Within the California Section of the ACS, there are several major outreach programs that bring science to students and communities that wouldn't ordinarily have much exposure to science. It administers one of the largest Summer Education for the Economically Disadvantaged (SEED) programs within the ACS, providing several dozen low-income high school students to gain valuable summer experiences in research facilities within the California section, such as the National Labs, and other corporate research centers.
"I'm passionate about science," Balazs said. "If kids are just exposed to it, they will find more interest in it."

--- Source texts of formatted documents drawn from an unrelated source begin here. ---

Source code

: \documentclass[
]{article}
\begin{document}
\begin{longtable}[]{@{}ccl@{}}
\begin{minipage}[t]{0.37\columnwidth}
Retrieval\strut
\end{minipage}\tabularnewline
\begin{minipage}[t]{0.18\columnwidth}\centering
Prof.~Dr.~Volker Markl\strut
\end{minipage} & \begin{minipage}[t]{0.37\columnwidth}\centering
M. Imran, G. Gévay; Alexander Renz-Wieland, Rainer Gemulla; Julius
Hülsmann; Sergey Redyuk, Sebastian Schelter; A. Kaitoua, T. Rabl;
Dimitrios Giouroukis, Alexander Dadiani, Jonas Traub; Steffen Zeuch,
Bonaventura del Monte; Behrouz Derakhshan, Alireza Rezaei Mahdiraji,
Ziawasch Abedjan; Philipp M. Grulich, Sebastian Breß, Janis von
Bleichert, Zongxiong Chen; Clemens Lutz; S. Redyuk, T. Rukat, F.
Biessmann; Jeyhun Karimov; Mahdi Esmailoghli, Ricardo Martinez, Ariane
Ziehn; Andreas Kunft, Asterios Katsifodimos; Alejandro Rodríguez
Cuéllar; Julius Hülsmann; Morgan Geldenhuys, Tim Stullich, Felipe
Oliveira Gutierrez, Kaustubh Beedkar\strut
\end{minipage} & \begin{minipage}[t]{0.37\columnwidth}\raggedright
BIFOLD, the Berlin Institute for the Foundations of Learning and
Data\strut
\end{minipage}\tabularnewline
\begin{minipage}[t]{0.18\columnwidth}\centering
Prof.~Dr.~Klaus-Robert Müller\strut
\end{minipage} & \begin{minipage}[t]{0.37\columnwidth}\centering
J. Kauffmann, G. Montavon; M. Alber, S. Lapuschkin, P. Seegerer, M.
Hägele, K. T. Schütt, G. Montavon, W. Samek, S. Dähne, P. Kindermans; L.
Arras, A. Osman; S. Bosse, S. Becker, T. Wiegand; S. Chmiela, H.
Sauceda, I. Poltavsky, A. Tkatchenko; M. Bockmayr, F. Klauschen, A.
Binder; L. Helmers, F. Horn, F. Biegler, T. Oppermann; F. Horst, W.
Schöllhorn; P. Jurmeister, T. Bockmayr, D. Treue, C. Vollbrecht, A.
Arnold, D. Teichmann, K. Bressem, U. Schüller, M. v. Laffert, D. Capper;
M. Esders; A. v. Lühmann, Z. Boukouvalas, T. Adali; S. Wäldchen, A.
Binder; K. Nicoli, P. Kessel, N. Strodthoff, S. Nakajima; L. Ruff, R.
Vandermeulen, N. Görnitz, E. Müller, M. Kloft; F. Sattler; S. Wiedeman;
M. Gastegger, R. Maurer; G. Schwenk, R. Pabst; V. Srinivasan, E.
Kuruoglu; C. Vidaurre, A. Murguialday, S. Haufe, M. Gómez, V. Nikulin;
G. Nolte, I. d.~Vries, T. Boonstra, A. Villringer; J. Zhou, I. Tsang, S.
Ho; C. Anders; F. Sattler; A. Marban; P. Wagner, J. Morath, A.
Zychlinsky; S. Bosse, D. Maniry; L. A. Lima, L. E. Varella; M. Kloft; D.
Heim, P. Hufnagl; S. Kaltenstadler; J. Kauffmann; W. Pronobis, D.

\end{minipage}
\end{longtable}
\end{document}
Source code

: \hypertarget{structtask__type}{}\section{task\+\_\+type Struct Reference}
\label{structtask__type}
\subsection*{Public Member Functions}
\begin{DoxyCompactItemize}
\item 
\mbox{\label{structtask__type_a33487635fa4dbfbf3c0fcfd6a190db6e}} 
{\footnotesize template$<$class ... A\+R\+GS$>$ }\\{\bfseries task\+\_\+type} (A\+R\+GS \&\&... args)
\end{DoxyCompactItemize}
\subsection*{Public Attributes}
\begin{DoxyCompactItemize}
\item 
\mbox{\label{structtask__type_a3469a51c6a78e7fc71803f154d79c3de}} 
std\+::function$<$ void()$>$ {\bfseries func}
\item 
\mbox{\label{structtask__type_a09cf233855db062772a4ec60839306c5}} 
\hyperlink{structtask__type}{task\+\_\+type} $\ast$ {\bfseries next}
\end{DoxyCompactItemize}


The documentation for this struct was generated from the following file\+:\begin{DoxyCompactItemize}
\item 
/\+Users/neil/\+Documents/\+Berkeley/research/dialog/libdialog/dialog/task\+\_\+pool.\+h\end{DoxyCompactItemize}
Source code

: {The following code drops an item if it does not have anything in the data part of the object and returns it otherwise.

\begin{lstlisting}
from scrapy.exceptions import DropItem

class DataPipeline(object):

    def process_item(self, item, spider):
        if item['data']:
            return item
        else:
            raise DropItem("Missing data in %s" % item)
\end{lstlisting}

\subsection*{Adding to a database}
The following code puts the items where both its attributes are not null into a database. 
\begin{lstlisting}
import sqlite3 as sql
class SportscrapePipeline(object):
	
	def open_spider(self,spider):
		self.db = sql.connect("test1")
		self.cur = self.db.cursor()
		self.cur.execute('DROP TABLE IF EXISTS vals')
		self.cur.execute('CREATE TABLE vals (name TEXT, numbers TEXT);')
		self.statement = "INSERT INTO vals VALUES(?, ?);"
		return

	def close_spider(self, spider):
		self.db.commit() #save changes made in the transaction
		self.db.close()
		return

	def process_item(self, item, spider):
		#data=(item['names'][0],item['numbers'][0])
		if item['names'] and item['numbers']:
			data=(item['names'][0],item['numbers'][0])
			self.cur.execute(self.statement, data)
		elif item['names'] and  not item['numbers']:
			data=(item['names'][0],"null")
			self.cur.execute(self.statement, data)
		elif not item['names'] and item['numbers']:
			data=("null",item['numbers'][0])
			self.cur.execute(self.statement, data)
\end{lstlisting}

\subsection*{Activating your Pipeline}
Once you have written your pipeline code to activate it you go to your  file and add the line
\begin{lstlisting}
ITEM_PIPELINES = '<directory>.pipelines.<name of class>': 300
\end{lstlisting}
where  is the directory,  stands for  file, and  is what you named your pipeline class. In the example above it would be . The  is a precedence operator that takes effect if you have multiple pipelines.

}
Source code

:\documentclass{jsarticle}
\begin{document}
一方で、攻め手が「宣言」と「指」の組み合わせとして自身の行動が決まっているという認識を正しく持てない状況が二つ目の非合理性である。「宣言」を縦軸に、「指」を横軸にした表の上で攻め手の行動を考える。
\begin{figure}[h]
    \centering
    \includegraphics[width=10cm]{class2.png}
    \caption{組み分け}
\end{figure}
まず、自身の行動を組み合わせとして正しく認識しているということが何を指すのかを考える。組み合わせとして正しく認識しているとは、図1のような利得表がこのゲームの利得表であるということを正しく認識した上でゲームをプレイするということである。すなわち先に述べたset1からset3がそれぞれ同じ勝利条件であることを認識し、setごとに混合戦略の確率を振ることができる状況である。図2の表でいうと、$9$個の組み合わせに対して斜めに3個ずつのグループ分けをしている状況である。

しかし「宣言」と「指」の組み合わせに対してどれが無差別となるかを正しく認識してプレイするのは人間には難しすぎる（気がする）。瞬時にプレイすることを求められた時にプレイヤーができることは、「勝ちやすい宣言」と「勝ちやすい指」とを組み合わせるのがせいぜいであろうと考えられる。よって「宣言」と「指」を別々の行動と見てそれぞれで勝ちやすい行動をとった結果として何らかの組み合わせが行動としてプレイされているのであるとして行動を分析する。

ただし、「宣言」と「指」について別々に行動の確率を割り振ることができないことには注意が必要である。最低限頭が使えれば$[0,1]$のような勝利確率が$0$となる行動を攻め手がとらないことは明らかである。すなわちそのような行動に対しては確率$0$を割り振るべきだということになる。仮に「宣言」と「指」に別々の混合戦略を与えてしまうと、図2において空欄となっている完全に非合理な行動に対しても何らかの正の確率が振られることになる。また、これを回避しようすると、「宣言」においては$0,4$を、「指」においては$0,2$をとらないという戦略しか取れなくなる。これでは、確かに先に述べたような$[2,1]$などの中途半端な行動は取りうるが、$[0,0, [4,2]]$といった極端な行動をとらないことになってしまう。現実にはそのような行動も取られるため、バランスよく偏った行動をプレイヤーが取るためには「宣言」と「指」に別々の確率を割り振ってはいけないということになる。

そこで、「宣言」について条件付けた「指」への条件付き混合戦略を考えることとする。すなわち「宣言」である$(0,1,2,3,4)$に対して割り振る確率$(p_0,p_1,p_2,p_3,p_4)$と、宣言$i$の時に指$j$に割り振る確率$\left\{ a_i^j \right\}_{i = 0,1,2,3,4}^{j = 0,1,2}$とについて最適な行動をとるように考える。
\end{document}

Whether it's the California section's twice-yearly Family Science Nights, which can attract more than 1,000 participants, to the group's activities with Earth Day, National Chemistry Week, Expanding Your Horizons, participation in Bay Area science fairs (including the Tri Valley Science and Engineering Fair) or Science Cafes, which are open to the general public, "I and a great number of other volunteers in our section have been working to bring the fascination and relevance of science to the general public," Balazs said. "One of my goals as 2011 chair is to maintain our momentum, and this is timely for the ACS, as 2011 is the UN-designated International Year of Chemistry."
Family Science Nights are one of the great successes, according to Balazs. At least two times out of the year, ACS members go to underserved middle and high schools in the East Bay area to bring science to the students. While many of the schools don't have large science programs, Balazs said bringing the science to them is what gets many of the students as well as their parents interested. Teachers also benefit, as many would not otherwise have an opportunity to bring scientists in to speak to their students.
"We take over the school for the night," he said, doing demonstrations such as making slime and making ice cream from liquid nitrogen. "When you go to these events, you can't get the kids to go home at the end of the night because they are so excited."
The California Section also awards education grants to needy high schools and smaller colleges for laboratory equipment and educational materials, and is looking to partner with other professional and civic organizations, such as other Bay Area science societies or entities such as Rotary International, to help leverage its offerings.